ASSIGNMENT:
Only one stretch of the listing below is wanted. Begin at the line that has "### [Unidentified gunmen", stop after the line that has "Shah Mehmood Qureshi_", and repeat every line in between exactly.

DATASET CONTENT:
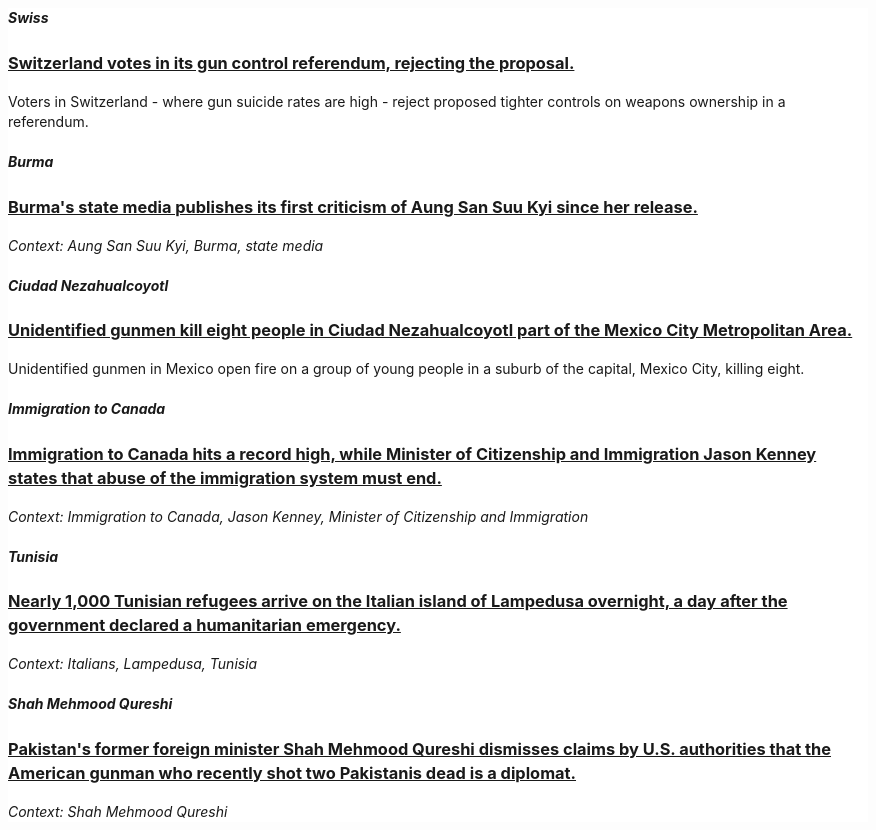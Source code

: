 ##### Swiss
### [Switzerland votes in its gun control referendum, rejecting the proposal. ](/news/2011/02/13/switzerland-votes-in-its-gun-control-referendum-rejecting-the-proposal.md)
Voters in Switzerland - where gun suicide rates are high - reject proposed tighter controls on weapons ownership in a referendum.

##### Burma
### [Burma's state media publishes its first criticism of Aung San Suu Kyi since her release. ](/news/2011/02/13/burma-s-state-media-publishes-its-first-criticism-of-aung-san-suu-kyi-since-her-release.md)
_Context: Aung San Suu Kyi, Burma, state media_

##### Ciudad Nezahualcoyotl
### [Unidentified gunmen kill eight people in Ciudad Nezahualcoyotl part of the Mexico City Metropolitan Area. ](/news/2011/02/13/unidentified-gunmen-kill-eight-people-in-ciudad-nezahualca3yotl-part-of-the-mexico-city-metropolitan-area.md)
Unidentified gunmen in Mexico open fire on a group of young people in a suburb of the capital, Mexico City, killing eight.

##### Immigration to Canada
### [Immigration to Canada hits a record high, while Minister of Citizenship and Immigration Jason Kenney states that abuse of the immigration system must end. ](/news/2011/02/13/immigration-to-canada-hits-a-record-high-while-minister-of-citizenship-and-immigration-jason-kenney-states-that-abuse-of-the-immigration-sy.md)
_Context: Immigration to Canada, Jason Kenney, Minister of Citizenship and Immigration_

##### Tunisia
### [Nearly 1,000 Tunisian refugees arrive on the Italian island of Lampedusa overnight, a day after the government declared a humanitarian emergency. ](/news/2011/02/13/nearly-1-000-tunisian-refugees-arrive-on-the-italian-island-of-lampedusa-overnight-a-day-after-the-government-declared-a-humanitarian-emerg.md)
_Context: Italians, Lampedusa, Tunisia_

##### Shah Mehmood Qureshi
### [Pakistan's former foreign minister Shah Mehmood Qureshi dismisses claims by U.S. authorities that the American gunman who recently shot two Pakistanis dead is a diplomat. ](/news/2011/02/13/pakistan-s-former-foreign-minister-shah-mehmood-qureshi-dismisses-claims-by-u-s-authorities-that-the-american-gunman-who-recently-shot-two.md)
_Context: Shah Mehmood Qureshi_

==

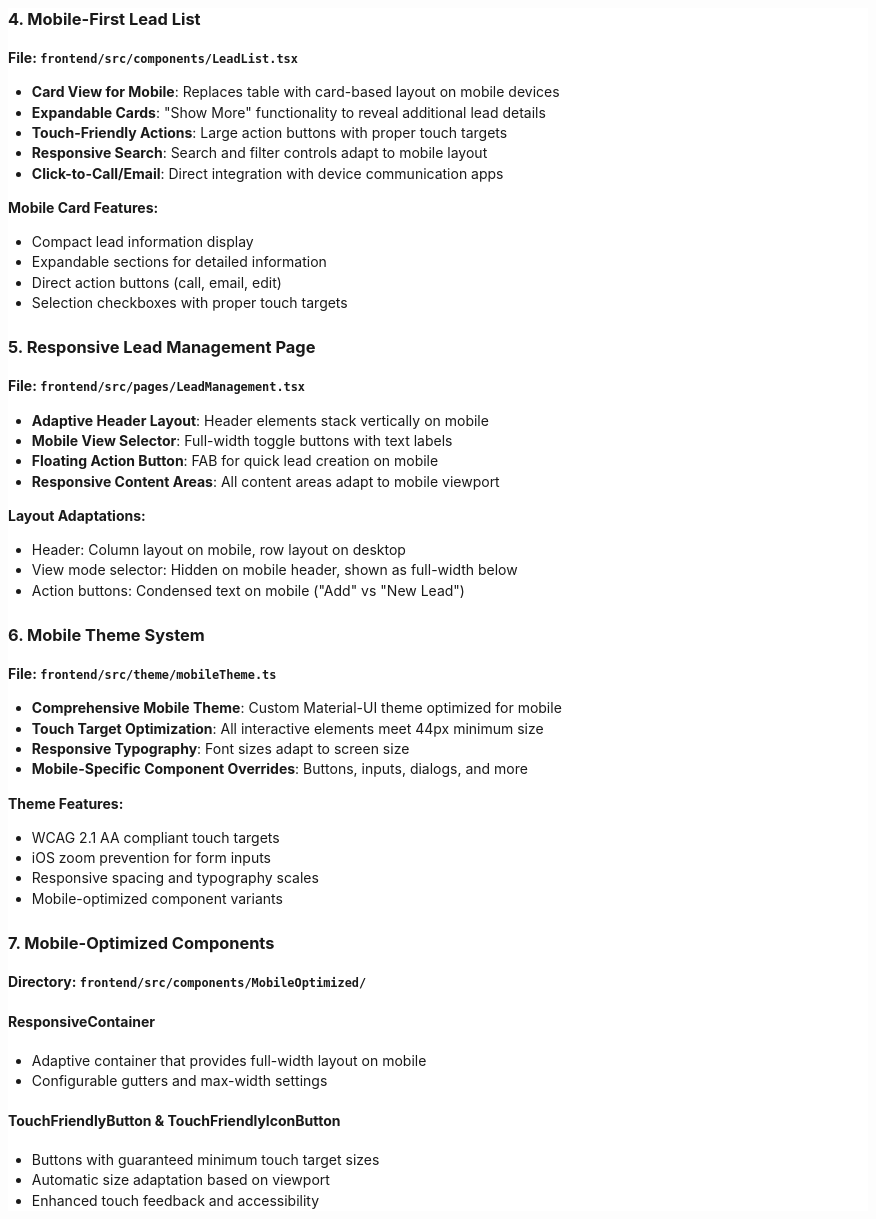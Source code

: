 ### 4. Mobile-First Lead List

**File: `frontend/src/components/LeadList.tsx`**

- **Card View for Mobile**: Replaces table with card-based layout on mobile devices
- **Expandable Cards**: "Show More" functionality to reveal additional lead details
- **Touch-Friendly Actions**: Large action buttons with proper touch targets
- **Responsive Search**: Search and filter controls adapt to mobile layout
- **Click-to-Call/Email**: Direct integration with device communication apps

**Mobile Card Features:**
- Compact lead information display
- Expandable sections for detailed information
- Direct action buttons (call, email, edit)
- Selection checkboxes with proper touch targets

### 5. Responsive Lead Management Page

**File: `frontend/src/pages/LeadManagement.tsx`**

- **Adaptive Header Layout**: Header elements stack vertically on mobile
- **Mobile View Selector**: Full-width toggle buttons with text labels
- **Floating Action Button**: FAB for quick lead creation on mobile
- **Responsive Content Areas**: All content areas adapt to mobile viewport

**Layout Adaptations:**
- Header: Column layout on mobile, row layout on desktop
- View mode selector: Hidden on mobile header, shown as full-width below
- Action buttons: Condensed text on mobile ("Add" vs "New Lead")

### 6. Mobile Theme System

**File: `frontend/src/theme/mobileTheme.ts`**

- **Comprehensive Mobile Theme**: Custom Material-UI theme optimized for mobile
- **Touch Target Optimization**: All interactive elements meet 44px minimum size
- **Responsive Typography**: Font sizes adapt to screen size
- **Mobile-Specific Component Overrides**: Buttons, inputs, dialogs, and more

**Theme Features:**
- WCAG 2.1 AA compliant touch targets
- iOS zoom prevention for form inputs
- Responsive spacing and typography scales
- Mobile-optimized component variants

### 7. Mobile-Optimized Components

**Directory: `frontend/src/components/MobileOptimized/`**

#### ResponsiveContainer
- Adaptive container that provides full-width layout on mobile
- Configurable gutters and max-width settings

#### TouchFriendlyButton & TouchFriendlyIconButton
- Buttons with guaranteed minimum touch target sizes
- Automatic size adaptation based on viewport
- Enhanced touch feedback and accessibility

RESPONSE TO THIS TASK:
### [Unidentified gunmen kill eight people in Ciudad Nezahualcoyotl part of the Mexico City Metropolitan Area. ](/news/2011/02/13/unidentified-gunmen-kill-eight-people-in-ciudad-nezahualca3yotl-part-of-the-mexico-city-metropolitan-area.md)
Unidentified gunmen in Mexico open fire on a group of young people in a suburb of the capital, Mexico City, killing eight.

##### Immigration to Canada
### [Immigration to Canada hits a record high, while Minister of Citizenship and Immigration Jason Kenney states that abuse of the immigration system must end. ](/news/2011/02/13/immigration-to-canada-hits-a-record-high-while-minister-of-citizenship-and-immigration-jason-kenney-states-that-abuse-of-the-immigration-sy.md)
_Context: Immigration to Canada, Jason Kenney, Minister of Citizenship and Immigration_

##### Tunisia
### [Nearly 1,000 Tunisian refugees arrive on the Italian island of Lampedusa overnight, a day after the government declared a humanitarian emergency. ](/news/2011/02/13/nearly-1-000-tunisian-refugees-arrive-on-the-italian-island-of-lampedusa-overnight-a-day-after-the-government-declared-a-humanitarian-emerg.md)
_Context: Italians, Lampedusa, Tunisia_

##### Shah Mehmood Qureshi
### [Pakistan's former foreign minister Shah Mehmood Qureshi dismisses claims by U.S. authorities that the American gunman who recently shot two Pakistanis dead is a diplomat. ](/news/2011/02/13/pakistan-s-former-foreign-minister-shah-mehmood-qureshi-dismisses-claims-by-u-s-authorities-that-the-american-gunman-who-recently-shot-two.md)
_Context: Shah Mehmood Qureshi_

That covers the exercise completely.